What is required: Among the entries that follow, some lines contain the word "Recognition". Show all of them.

───── Input material ─────

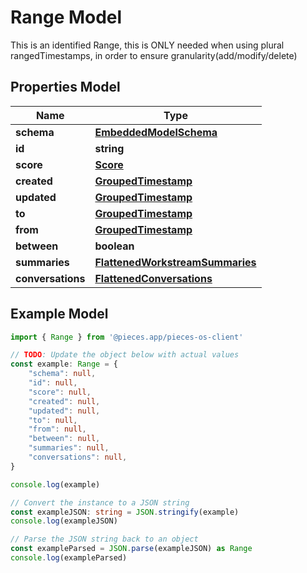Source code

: 
# Range Model

This is an identified Range, this is ONLY needed when using plural rangedTimestamps, in order to ensure granularity(add/modify/delete)

## Properties Model

Name | Type
------------ | -------------
**schema** | [**EmbeddedModelSchema**](EmbeddedModelSchema)
**id** | **string**
**score** | [**Score**](Score)
**created** | [**GroupedTimestamp**](GroupedTimestamp)
**updated** | [**GroupedTimestamp**](GroupedTimestamp)
**to** | [**GroupedTimestamp**](GroupedTimestamp)
**from** | [**GroupedTimestamp**](GroupedTimestamp)
**between** | **boolean**
**summaries** | [**FlattenedWorkstreamSummaries**](FlattenedWorkstreamSummaries)
**conversations** | [**FlattenedConversations**](FlattenedConversations)

## Example Model

```typescript
import { Range } from '@pieces.app/pieces-os-client'

// TODO: Update the object below with actual values
const example: Range = {
    "schema": null,
    "id": null,
    "score": null,
    "created": null,
    "updated": null,
    "to": null,
    "from": null,
    "between": null,
    "summaries": null,
    "conversations": null,
}

console.log(example)

// Convert the instance to a JSON string
const exampleJSON: string = JSON.stringify(example)
console.log(exampleJSON)

// Parse the JSON string back to an object
const exampleParsed = JSON.parse(exampleJSON) as Range
console.log(exampleParsed)
```


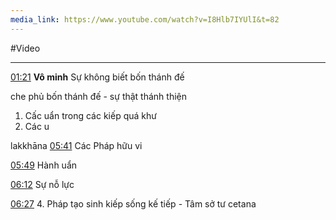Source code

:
```yaml
---
media_link: https://www.youtube.com/watch?v=I8Hlb7IYUlI&t=82
---
```

#Video

---
[01:21](https://www.youtube.com/watch?t=81&v=I8Hlb7IYUlI)
**Vô minh** Sự không biết bốn thánh đế

che phủ bốn thánh đế - sự thật thánh thiện

1. Cấc uẩn trong các kiếp quá khư
2. Các u

lakkhāna
[05:41](https://www.youtube.com/watch?t=341&v=I8Hlb7IYUlI)
Các Pháp hữu vi

[05:49](https://www.youtube.com/watch?t=349&v=I8Hlb7IYUlI)
Hành uẩn

[06:12](https://www.youtube.com/watch?t=372&v=I8Hlb7IYUlI)
Sự nỗ lực 

[06:27](https://www.youtube.com/watch?t=387&v=I8Hlb7IYUlI)
4. Pháp tạo sinh kiếp sống kế tiếp - Tâm sở tư cetana
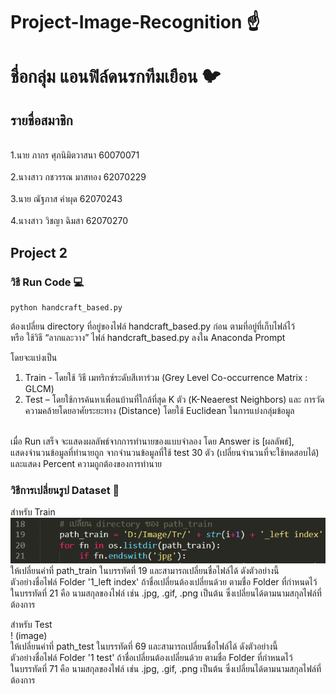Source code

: # Project-Image-Recognition &#9757;
# ชื่อกลุ่ม แอนฟิล์ดนรกทีมเยือน &#128038;
## รายชื่อสมาชิก<br>
  <br>1.นาย ภากร ศุภนิมิตวาสนา 60070071<br />
  <br>2.นางสาว กชวรรณ  มาสทอง 62070229<br />
  <br>3.นาย ณัฐภาส คำผุด 62070243<br />
  <br>4.นางสาว วิชญา  ฉิมสา 62070270<br />
  
## Project 2
### วิธี Run Code &#128187;	
```
python handcraft_based.py
```

ต้องเปลี่ยน directory ที่อยู่ของไฟล์ handcraft_based.py ก่อน ตามที่อยู่ที่เก็บไฟล์ไว้ <br />
หรือ ใช้วิธี “ลากและวาง” ไฟล์ handcraft_based.py ลงใน Anaconda Prompt <br />

โดยจะแบ่งเป็น <br />
  1. Train - โดยใช้ วิธี เมทริกซ์ระดับสีเทาร่วม (Grey Level Co-occurrence Matrix : GLCM) <br />
  2. Test – โดยใช้การค้นหาเพื่อนบ้านที่ใกล้ที่สุด K ตัว (K-Neaerest Neighbors) และ การวัดความคล้ายโดยอาศัยระยะทาง (Distance) โดยใช้ Euclidean ในการแบ่งกลุ่มข้อมูล <br />
<br>
เมื่อ Run เสร็จ จะแสดงผลลัพธ์จากการทำนายของแบบจำลอง โดย Answer is [ผลลัพธ์], <br />
แสดงจำนวนข้อมูลที่ทำนายถูก จากจำนวนข้อมูลที่ใช้ test 30 ตัว (เปลี่ยนจำนวนที่จะใช้ทดสอบได้) <br />
และแสดง Percent ความถูกต้องของการทำนาย <br />

### วิธีการเปลี่ยนรูป Dataset &#128190;
สำหรับ Train <br />
![path_train](https://github.com/Witchaya270/Project-Image-Recognition/blob/main/image_foreREADME/%E0%B9%80%E0%B8%9B%E0%B8%A5%E0%B8%B5%E0%B9%88%E0%B8%A2%E0%B8%99%20path_train.png?raw=true) <br />
ให้เปลี่ยนค่าที่ path_train ในบรรทัดที่ 19 และสามารถเปลี่ยนชื่อไฟล์ได้ ดังตัวอย่างนี้ <br />
ตัวอย่างชื่อไฟล์ Folder '1_left index' ถ้าชื่อเปลี่ยนต้องเปลี่ยนด้วย ตามชื่อ Folder ที่กำหนดไว้ <br />
ในบรรทัดที่ 21 คือ นามสกุลของไฟล์ เช่น .jpg, .gif, .png เป็นต้น ซึ่งเปลี่ยนได้ตามนามสกุลไฟล์ที่ต้องการ <br />

สำหรับ Test <br />
! (image) <br />
ให้เปลี่ยนค่าที่ path_test ในบรรทัดที่ 69 และสามารถเปลี่ยนชื่อไฟล์ได้ ดังตัวอย่างนี้ <br />
ตัวอย่างชื่อไฟล์ Folder '1 test' ถ้าชื่อเปลี่ยนต้องเปลี่ยนด้วย ตามชื่อ Folder ที่กำหนดไว้ <br />
ในบรรทัดที่ 71 คือ นามสกุลของไฟล์ เช่น .jpg, .gif, .png เป็นต้น ซึ่งเปลี่ยนได้ตามนามสกุลไฟล์ที่ต้องการ <br />

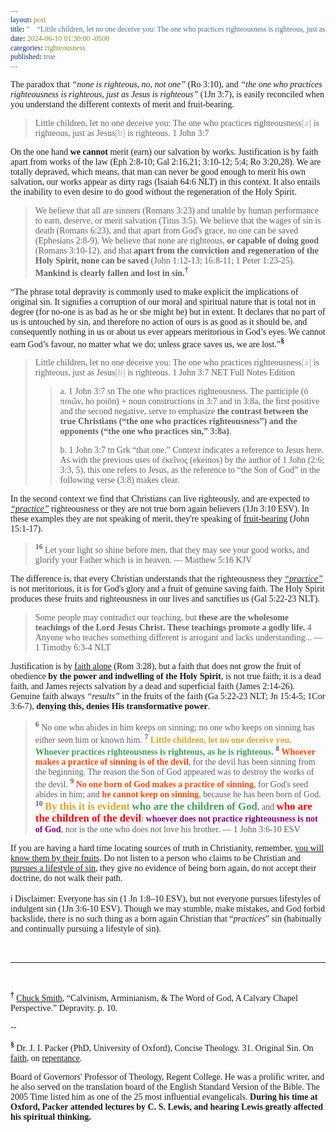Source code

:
 ```yaml
---
layout: post
title: "🚸 “Little children, let no one deceive you: The one who practices righteousness is righteous, just as Jesus is righteous.” ― The Apostle John"
date: 2024-06-10 01:30:00 -0500
categories: righteousness
published: true
---
```


<style>
    * {
        font-family:'Times New Roman', Times, serif;
    }
</style>

The paradox that *&ldquo;none is righteous, no, not one&rdquo;* (Ro 3:10), and *&ldquo;the one who practices righteousness is righteous, just as Jesus is righteous&rdquo;* (1Jn 3:7), is easily reconciled when you understand the different contexts of merit and fruit-bearing.

> Little children, let no one deceive you: The one who practices righteousness<span style="color:#a8a8a8;">[a]</span> is righteous, just as Jesus<span style="color:#a8a8a8;">[b]</span> is righteous. 1 John 3:7

 <!-- *, †, ‡, §, ‖, ¶. -->

On the one hand **we cannot** merit (earn) our salvation by works. Justification is by faith apart from works of the law (Eph 2:8-10; Gal 2:16,21; 3:10-12; 5:4; Ro 3:20,28). We are totally depraved, which means, that man can never be good enough to merit his own salvation, our works appear as dirty rags (Isaiah 64:6 NLT) in this context. It also entails the inability to even desire to do good without the regeneration of the Holy Spirit.

> We believe that all are sinners (Romans 3:23) and unable by human performance to earn, deserve, or merit salvation (Titus 3:5). We believe that the wages of sin is death (Romans 6:23), and that apart from God's grace, no one can be saved (Ephesians 2:8-9). We believe that none are righteous, **or capable of doing good** (Romans 3:10-12), and that **apart from the conviction and regeneration of the Holy Spirit, none can be saved** (John 1:12-13; 16:8-11; 1 Peter 1:23-25). **Mankind is clearly fallen and lost in sin.**<sup style="font-weight:bold;">†</sup>

&ldquo;The phrase total depravity is commonly used to make explicit the implications of original sin. It signifies a corruption of our moral and spiritual nature that is total not in degree (for no-one is as bad as he or she might be) but in extent. It declares that no part of us is untouched by sin, and therefore no action of ours is as good as it should be, and consequently nothing in us or about us ever appears meritorious in God’s eyes. We cannot earn God’s favour, no matter what we do; unless grace saves us, we are lost.&rdquo;<sup style="font-weight:bold;">§</sup>

> Little children, let no one deceive you: The one who practices righteousness<span style="color:#a8a8a8;">[a]</span> is righteous, just as Jesus<span style="color:#a8a8a8;">[b]</span> is righteous. 1 John 3:7 NET Full Notes Edition
>
>>a. 1 John 3:7 sn The one who practices righteousness. The participle (ὁ ποιῶν, ho poiōn) + noun constructions in 3:7 and in 3:8a, the first positive and the second negative, serve to emphasize **the contrast between the true Christians (“the one who practices righteousness”) and the opponents (“the one who practices sin,” 3:8a)**.
>>
>>b. 1 John 3:7 tn Grk “that one.” Context indicates a reference to Jesus here. As with the previous uses of ἐκεῖνος (ekeinos) by the author of 1 John (2:6; 3:3, 5), this one refers to Jesus, as the reference to “the Son of God” in the following verse (3:8) makes clear.

In the second context we find that Christians can live righteously, and are expected to [*&ldquo;practice&rdquo;*](https://sevenshepherd.github.io/practicing-sin/) righteousness or they are not true born again believers (1Jn 3:10 ESV). In these examples they are not speaking of merit, they're speaking of [fruit-bearing](https://sevenshepherd.github.io/fruits/) (John 15:1-17).

> <sup style="font-weight:bold;">16</sup> Let your light so shine before men, that they may see your good works, and glorify your Father which is in heaven. &mdash; Matthew 5:16 KJV

The difference is, that every Christian understands that the righteousness they [*&ldquo;practice&rdquo;*](https://sevenshepherd.github.io/practicing-sin/) is not meritorious, it is for God's glory and a fruit of genuine saving faith. The Holy Spirit produces these fruits and righteousness in our lives and sanctifies us (Gal 5:22-23 NLT).

> Some people may contradict our teaching, but **these are the wholesome teachings of the Lord Jesus Christ. These teachings promote a godly life.** 4 Anyone who teaches something different is arrogant and lacks understanding... &mdash; 1 Timothy 6:3-4 NLT

Justification is by [faith alone](/assets/images/solas.jpg) (Rom 3:28), but a faith that does not grow the fruit of obedience **by the power and indwelling of the Holy Spirit**, is not true faith; it is a dead faith, and James rejects salvation by a dead and superficial faith (James 2:14-26). Genuine faith always *&ldquo;results&rdquo;* in the fruits of the faith (Ga 5:22-23 NLT; Jn 15:4-5; 1Cor 3:6-7), **denying this, denies His transformative power**.

<!-- 2. Verses against antinomianism (1 Jn 3:6-10; 5:18; Jd 4 NET; Ro 6:1-2,15; 3:8,31; Heb 10:26-31; 6:4-6; Lk 9:62).
3. Verses for obedience &ldquo;*after*&rdquo; justification (1Jn 2:3-6; 3:6-10; 5:3-4 Jn 14:15,21; 15:10).
4. Verses for Godly dispositions of Love (1 Jn 2:9-11; 3:10; 4:8,20; Jn 13:34-35).
5. Verses for Godly and Holy lives (Heb 12:14; 1 Tim 6:3-4; 2 Tim 3:12; Titus 2:11-12; Gal 5:22-23).
6. Verses for good works &ldquo;*after*&rdquo; justification (James 2:14-26; Eph 2:10).
7. The Holy Spirit produces the fruit, not human decision (Ga 5:22-23 NLT; Jn 15:4-5; 1Cor 3:6-7). -->

> <sup style="font-weight:bold;">6</sup> No one who abides in him keeps on sinning; no one who keeps on sinning has either seen him or known him. <sup style="font-weight:bold;">7</sup> <span style="font-weight:bold;color:GoldenRod;">Little children, let no one deceive you.</span> <span style="font-weight:bold;color:#3EA055;">Whoever practices righteousness is righteous, as he is righteous.</span> <sup style="font-weight:bold;">8</sup> <span style="font-weight:bold;color:OrangeRed;">Whoever makes a practice of sinning is of the devil</span>, for the devil has been sinning from the beginning. The reason the Son of God appeared was to destroy the works of the devil. <sup style="font-weight:bold;">9</sup> <span style="font-weight:bold;color:OrangeRed;">No one born of God makes a practice of sinning</span>, for God's seed abides in him; and <span style="font-weight:bold;color:OrangeRed;">he cannot keep on sinning</span>, because he has been born of God. <sup style="font-weight:bold;">10</sup> <span style="font-size:1.2em;font-weight:bold;color:GoldenRod;">By this it is evident</span> <span style="font-size:1.2em;font-weight:bold;color:#3EA055;">who are the children of God</span>, and <span style="font-size:1.2em;font-weight:bold;color:Red;">who are the children of the devil</span>: <span style="font-weight:bold;color:purple;">whoever does not practice righteousness is not of God</span>, nor is the one who does not love his brother. &mdash; 1 John 3:6-10 ESV

If you are having a hard time locating sources of truth in Christianity, remember, [you will know them by their fruits](https://sevenshepherd.github.io/fruits/). Do not listen to a person who claims to be Christian and [pursues a lifestyle of sin](https://sevenshepherd.github.io/practicing-sin/), they give no evidence of being born again, do not accept their doctrine, do not walk their path. 

ℹ️ Disclaimer: Everyone has sin (1 Jn 1:8–10 ESV), but not everyone pursues lifestyles of indulgent sin (1Jn 3:6-10 ESV). Though we may stumble, make mistakes, and God forbid backslide, there is no such thing as a born again Christian that &ldquo;*practices*&rdquo; sin (habitually and continually pursuing a lifestyle of sin).

<br>

---

<br>

<sup style="font-weight:bold;">†</sup> [Chuck Smith](https://youtu.be/kP8rIIps4Sk), &ldquo;Calvinism, Arminianism, & The Word of God, A Calvary Chapel Perspective.&rdquo; Depravity. p. 10.

--

<sup style="font-weight:bold;">§</sup> Dr. J. I. Packer (PhD, University of Oxford), Concise Theology. 31. Original Sin. On [faith](https://youtu.be/jOFsFgUUdZo), on [repentance](https://youtu.be/gExLXpPJDd8). 

Board of Governors' Professor of Theology, Regent College. He was a prolific writer, and he also served on the translation board of the English Standard Version of the Bible. The 2005 Time listed him as one of the 25 most influential evangelicals. **During his time at Oxford, Packer attended lectures by C. S. Lewis, and hearing Lewis greatly affected his spiritual thinking.**

<script>
    var refTagger = {
        settings: {
            bibleVersion: 'NET'
        }
    }; 

    (function(d, t) {
        var n=d.querySelector('[nonce]');
        refTagger.settings.nonce = n && (n.nonce||n.getAttribute('nonce'));
        var g = d.createElement(t), s = d.getElementsByTagName(t)[0];
        g.src = 'https://api.reftagger.com/v2/RefTagger.js';
        g.nonce = refTagger.settings.nonce;
        s.parentNode.insertBefore(g, s);
    }(document, 'script'));
</script>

─────

Written solution:
: # Project-Image-Recognition &#9757;
![path_train](https://github.com/Witchaya270/Project-Image-Recognition/blob/main/image_foreREADME/%E0%B9%80%E0%B8%9B%E0%B8%A5%E0%B8%B5%E0%B9%88%E0%B8%A2%E0%B8%99%20path_train.png?raw=true) <br />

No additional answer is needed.